**Work required:** Please reproduce, exactly and with nothing added, the lines of the material below that run from the one containing "relevante (como el" to the end.

**Raw data:**
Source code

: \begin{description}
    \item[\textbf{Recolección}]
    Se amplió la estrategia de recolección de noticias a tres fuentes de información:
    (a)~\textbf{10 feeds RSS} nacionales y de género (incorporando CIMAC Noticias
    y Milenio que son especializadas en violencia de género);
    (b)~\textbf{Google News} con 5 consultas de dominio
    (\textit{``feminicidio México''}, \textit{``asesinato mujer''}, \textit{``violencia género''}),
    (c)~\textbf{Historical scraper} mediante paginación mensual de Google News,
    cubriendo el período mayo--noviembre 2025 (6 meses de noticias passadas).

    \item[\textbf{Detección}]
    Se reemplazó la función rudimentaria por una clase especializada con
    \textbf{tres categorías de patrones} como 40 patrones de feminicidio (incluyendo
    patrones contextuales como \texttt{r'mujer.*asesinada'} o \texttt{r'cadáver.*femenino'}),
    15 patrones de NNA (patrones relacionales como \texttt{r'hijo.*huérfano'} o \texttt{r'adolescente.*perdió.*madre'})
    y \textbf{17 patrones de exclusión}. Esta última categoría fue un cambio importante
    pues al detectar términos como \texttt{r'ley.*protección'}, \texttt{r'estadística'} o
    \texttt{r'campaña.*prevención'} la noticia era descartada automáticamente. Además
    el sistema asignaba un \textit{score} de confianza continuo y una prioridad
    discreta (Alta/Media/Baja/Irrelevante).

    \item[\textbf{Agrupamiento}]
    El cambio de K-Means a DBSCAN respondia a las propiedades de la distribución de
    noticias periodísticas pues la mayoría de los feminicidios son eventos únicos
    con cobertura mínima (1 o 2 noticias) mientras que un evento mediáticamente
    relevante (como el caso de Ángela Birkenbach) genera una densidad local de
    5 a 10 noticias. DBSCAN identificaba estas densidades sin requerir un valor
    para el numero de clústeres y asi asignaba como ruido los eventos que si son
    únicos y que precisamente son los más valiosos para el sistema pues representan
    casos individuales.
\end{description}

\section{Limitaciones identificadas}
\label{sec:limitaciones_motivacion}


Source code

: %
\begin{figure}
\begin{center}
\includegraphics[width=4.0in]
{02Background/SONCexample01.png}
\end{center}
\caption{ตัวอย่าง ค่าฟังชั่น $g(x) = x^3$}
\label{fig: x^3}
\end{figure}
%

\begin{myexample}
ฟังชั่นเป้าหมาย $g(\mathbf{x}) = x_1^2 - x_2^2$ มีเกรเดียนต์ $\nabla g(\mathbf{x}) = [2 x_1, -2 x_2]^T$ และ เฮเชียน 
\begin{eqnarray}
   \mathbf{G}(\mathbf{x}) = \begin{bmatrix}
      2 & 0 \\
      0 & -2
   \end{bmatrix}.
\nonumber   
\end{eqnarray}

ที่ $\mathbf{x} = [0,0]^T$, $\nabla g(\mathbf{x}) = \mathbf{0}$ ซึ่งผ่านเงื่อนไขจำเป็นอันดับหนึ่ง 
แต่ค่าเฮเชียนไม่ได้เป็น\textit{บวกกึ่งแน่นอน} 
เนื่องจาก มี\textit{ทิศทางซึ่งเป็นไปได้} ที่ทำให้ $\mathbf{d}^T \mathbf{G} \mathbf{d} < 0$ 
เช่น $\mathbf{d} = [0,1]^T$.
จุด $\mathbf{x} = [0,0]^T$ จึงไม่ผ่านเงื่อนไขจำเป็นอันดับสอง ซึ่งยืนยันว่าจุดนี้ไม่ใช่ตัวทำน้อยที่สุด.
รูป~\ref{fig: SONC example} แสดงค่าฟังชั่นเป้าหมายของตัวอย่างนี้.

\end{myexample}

**Solution for this task:**
    relevante (como el caso de Ángela Birkenbach) genera una densidad local de
    5 a 10 noticias. DBSCAN identificaba estas densidades sin requerir un valor
    para el numero de clústeres y asi asignaba como ruido los eventos que si son
    únicos y que precisamente son los más valiosos para el sistema pues representan
    casos individuales.
\end{description}

\section{Limitaciones identificadas}
\label{sec:limitaciones_motivacion}


Source code

: %
\begin{figure}
\begin{center}
\includegraphics[width=4.0in]
{02Background/SONCexample01.png}
\end{center}
\caption{ตัวอย่าง ค่าฟังชั่น $g(x) = x^3$}
\label{fig: x^3}
\end{figure}
%

\begin{myexample}
ฟังชั่นเป้าหมาย $g(\mathbf{x}) = x_1^2 - x_2^2$ มีเกรเดียนต์ $\nabla g(\mathbf{x}) = [2 x_1, -2 x_2]^T$ และ เฮเชียน 
\begin{eqnarray}
   \mathbf{G}(\mathbf{x}) = \begin{bmatrix}
      2 & 0 \\
      0 & -2
   \end{bmatrix}.
\nonumber   
\end{eqnarray}

ที่ $\mathbf{x} = [0,0]^T$, $\nabla g(\mathbf{x}) = \mathbf{0}$ ซึ่งผ่านเงื่อนไขจำเป็นอันดับหนึ่ง 
แต่ค่าเฮเชียนไม่ได้เป็น\textit{บวกกึ่งแน่นอน} 
เนื่องจาก มี\textit{ทิศทางซึ่งเป็นไปได้} ที่ทำให้ $\mathbf{d}^T \mathbf{G} \mathbf{d} < 0$ 
เช่น $\mathbf{d} = [0,1]^T$.
จุด $\mathbf{x} = [0,0]^T$ จึงไม่ผ่านเงื่อนไขจำเป็นอันดับสอง ซึ่งยืนยันว่าจุดนี้ไม่ใช่ตัวทำน้อยที่สุด.
รูป~\ref{fig: SONC example} แสดงค่าฟังชั่นเป้าหมายของตัวอย่างนี้.

\end{myexample}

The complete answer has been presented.